书城经济佃农理论(英语原著)
9701500000061

第61章 《佃农理论》英语原著 (55)

Recall that under the rental share restriction a higher tenant input cost tends to come about, and that the crops chosen to be rotated will be selected more according to their gross value than according to their net worth. Equilibrium under the share restriction no longer implies the maximization of rental annuity. Instead, it will tend toward the maximization of yield value per acre of land per period of time.[6] With this reasoning, three types of crops added at the margin are detected under the share restriction, and I discuss each in turn below.

The Crop of the Internal Land Margin

The term "land margin" as it is used in land economics usually refers to "arable" land which is not cultivated. The internal land margin used here refers to the bits and pieces of land within a privately owned farm, the quality of which is so low that under a free market they are seldom utilized. In Taiwan, these margins include hill slopes and badly eroded fields, upon which something of value could be grown. Under the share restriction, the crop chosen for this marginal land was citronella, a wild perfume grass which was now widely introduced for organized cultivation.

As is shown in table 5, the crop area for citronella increased from 2.36 thousand hectares in 1948 to a peak of 16.87 thousand hectares in 1951.[7] In prefecture ranking, the response in crop area increase is clearly more significant for the prefectures in group I than for those in groups II and III. The yield per crop hectare increased slightly from 1948 to 1949, but generally declined rapidly in 1950 and 1951. The large decline in crop hectare yield after 1949 as the crop area continued to increase may be interpreted as the result of a gradual use of less suitable land margins for citronella cultivation, where the very low yield of marginal planting pulled down the average crop hectare yield.

Presumably, the decrease in crop hectare yield in 1950 cannot be explained by the exhaustion of better land margins alone.
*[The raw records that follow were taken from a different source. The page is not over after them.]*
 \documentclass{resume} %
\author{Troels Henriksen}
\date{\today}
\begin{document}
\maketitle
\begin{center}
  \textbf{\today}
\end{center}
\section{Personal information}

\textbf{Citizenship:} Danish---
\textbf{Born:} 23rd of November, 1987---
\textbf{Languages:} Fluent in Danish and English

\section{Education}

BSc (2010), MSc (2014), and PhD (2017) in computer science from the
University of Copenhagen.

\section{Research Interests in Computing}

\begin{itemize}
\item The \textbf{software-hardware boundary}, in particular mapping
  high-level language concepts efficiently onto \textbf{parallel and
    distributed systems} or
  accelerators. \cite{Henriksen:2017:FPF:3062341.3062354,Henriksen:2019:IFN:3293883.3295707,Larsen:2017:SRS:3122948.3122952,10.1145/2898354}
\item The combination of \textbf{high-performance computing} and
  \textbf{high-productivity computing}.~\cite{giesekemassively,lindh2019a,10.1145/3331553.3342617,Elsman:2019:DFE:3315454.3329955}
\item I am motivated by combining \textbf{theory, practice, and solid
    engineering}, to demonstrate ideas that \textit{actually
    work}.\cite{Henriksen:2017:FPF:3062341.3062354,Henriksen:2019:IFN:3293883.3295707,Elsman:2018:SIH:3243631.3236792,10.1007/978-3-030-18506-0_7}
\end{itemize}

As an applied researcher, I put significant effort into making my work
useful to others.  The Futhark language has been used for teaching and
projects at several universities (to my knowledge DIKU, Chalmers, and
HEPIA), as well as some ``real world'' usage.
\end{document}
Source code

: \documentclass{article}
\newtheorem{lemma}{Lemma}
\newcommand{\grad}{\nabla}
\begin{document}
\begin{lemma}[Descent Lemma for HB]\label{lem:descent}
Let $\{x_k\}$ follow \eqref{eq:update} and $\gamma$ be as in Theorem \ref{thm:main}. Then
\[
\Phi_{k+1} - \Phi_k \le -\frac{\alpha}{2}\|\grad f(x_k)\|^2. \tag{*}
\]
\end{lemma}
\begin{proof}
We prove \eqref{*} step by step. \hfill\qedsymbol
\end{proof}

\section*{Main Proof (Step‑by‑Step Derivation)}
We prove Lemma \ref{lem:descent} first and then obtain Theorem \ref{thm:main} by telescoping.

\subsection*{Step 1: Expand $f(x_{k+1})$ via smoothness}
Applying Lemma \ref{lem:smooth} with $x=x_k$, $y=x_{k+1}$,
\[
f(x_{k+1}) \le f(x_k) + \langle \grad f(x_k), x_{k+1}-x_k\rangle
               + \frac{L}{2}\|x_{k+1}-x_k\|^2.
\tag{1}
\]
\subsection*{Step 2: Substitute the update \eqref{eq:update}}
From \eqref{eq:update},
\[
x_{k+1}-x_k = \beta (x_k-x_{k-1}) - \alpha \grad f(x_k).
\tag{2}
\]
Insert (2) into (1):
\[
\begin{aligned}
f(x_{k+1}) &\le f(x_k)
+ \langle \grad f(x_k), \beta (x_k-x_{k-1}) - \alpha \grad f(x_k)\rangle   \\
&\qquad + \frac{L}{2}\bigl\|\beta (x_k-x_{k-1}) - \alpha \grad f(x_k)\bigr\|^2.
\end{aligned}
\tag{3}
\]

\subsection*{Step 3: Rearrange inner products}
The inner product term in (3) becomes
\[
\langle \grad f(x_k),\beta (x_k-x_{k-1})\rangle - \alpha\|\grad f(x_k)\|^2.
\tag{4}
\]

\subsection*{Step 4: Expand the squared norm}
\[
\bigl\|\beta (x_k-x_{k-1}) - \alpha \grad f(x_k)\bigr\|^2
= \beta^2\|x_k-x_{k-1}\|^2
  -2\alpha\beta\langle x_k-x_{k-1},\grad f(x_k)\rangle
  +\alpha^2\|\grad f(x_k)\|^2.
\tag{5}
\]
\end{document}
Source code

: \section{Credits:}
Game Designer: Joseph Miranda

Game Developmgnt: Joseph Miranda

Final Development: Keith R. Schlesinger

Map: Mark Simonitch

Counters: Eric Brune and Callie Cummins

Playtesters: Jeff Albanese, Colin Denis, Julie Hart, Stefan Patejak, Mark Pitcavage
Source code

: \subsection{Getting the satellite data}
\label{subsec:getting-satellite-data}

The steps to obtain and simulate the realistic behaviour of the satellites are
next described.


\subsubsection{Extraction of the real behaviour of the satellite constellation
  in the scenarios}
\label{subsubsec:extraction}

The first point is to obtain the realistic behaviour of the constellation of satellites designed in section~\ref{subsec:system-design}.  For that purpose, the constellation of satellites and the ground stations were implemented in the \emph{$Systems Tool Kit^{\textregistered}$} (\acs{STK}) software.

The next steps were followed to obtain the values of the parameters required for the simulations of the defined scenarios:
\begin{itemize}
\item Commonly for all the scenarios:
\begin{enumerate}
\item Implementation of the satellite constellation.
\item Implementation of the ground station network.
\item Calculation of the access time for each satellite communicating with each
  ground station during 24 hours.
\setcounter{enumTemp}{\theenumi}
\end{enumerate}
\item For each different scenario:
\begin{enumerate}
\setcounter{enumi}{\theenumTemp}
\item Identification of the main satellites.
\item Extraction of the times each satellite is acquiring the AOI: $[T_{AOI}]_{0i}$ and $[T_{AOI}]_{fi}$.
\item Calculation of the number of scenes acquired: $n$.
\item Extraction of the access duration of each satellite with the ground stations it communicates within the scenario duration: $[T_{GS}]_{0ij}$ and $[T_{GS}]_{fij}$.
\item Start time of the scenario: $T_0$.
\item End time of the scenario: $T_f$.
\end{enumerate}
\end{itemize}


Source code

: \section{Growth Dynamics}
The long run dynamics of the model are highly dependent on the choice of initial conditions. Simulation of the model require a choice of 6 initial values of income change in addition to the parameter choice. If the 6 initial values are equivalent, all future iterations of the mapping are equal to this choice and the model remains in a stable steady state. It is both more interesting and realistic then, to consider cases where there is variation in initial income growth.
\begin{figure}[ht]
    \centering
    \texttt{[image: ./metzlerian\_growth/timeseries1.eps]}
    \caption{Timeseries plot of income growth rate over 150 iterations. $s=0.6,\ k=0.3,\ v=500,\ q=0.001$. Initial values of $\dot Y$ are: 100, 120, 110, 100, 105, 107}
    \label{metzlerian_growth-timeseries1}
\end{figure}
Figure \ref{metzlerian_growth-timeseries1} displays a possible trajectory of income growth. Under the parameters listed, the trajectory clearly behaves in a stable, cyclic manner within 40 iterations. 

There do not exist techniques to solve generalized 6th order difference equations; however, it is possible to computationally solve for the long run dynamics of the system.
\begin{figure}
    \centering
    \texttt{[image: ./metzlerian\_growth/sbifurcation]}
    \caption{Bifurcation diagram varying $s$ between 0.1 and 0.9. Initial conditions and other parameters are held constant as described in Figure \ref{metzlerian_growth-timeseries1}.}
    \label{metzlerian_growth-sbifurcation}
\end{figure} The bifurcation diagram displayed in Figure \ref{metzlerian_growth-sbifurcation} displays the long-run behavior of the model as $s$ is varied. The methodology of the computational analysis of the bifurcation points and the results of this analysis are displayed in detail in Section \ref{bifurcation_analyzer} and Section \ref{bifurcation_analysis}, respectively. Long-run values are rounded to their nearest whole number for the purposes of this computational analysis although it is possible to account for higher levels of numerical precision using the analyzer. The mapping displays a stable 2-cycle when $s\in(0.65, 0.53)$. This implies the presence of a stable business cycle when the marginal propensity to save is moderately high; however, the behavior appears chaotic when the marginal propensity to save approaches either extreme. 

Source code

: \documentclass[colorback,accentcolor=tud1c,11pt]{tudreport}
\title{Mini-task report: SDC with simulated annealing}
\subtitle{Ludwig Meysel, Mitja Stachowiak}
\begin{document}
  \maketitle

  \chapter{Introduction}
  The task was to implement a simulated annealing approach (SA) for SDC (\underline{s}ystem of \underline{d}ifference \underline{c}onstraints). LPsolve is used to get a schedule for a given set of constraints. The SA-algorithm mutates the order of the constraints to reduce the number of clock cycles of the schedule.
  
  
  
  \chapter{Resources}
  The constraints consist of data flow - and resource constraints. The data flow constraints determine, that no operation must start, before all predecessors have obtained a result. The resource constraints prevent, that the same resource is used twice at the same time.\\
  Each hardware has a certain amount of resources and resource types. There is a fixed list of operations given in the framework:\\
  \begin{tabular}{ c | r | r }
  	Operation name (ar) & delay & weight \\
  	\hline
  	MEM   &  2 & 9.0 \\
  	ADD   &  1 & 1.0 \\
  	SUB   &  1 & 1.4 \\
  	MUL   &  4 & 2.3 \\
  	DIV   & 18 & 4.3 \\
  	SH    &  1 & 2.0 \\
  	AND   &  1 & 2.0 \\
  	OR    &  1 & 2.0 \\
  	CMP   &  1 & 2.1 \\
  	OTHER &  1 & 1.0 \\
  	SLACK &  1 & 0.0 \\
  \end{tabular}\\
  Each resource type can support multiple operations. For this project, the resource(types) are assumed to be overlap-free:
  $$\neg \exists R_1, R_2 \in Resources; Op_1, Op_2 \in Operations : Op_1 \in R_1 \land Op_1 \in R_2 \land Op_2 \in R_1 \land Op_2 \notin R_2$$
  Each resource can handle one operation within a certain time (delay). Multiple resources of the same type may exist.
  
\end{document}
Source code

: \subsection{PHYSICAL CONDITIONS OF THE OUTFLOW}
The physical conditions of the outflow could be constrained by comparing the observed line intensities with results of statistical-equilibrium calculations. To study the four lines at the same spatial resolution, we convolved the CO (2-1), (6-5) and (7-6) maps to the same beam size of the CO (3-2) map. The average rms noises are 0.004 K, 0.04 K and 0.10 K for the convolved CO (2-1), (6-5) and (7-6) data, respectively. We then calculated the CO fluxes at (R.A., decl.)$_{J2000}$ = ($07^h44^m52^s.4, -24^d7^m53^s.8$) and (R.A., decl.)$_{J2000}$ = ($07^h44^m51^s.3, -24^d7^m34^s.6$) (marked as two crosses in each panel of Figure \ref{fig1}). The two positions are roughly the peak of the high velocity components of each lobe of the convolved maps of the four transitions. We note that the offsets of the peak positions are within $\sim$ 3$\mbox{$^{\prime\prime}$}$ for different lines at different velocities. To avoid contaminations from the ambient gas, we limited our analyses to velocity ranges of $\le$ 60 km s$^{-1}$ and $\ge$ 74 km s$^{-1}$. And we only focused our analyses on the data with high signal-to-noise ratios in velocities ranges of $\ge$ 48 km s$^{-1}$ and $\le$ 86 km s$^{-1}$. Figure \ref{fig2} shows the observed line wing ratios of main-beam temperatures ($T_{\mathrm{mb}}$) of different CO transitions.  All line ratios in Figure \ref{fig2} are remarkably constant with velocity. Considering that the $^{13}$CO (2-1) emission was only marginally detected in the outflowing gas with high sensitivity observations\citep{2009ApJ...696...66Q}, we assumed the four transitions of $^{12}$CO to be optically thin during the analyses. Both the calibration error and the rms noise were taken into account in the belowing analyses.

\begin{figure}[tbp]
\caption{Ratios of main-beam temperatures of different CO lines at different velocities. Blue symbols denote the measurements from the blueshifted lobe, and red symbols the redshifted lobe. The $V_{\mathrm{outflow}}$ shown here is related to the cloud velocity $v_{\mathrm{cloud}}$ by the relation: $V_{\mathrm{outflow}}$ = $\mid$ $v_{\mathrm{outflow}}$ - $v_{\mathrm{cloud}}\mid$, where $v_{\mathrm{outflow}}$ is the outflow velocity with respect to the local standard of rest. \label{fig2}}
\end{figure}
Take Sinchu, for example, where the total yield in 1949 (5.06 × 10.4) was only a fraction lower than that in 1950 (8.3 × 6.61). The 64 percent increase in crop area in 1950 led to only a 4.3 percent increase in total yield, suggesting that the yields from incremental crop area were so low that one doubts whether the land-margin-exhaustion interpretation would suffice. Planting at a rapid rate might have led to generally poor organization for citronella cultivation. Of course, there is also the possibility of random fluctuations owing to weather, etc. But, the further decline in average crop hectare yield in 1951, with further increase in crop area (hectare), again confirms the very low yield of marginal planting owing to the exhaustion of better internal land margins.

To the extent that the total yield on the given (physical) land increased as a result of increasing crop area (planting rate), as is clearly the case when we compare 1948 with any of the following three years (table 5),[8] the average product of land had increased (i.e., shifted upward). This implies that the marginal product curve of cultivated land also increased, owing to the increase in tenant inputs. Judging from the fact that the total output (crop area times the hectare yield) increased significantly more in prefectures of the higher rankings (ranked according to proportions of farms affected by the share restriction), the marginal product of land in tenant farms increased relative to farms unaffected by the restriction. To the extent that the average yield per crop hectare sharply decreased, as was clearly the case after 1949, the marginal yield of increasing tenant inputs in cultivating incremental crop hectare (area) must have fallen to a very low level. If the cost of tenant inputs required to cultivate each additional crop hectare remained constant or increased, the very low yield of tilling the incremental crop area confirms that the marginal cost of tenant inputs was higher than the associated marginal product. Relating this to the relative prefecture responses as predicted in accordance with their ranking, the evidence also confirms that the marginal product of farming resources other than land yielded lower returns in tenant farms than in owner farms. All this is implied by the hypothesis of increased farming intensity derived from my theory of share tenancy.

Crops of the Interplanting Margin

Other identifiable marginal crops behaved similarly. Here let me turn to the crops of the interplanting margin. Between the rows of a planted crop something else could be grown. If another crop is added in the space between the rows to grow at the same time, it is called interplanting. If another crop is added in between, but continues to grow alone after the initial crop is harvested, it is called relaying. To relay is to interplant partially.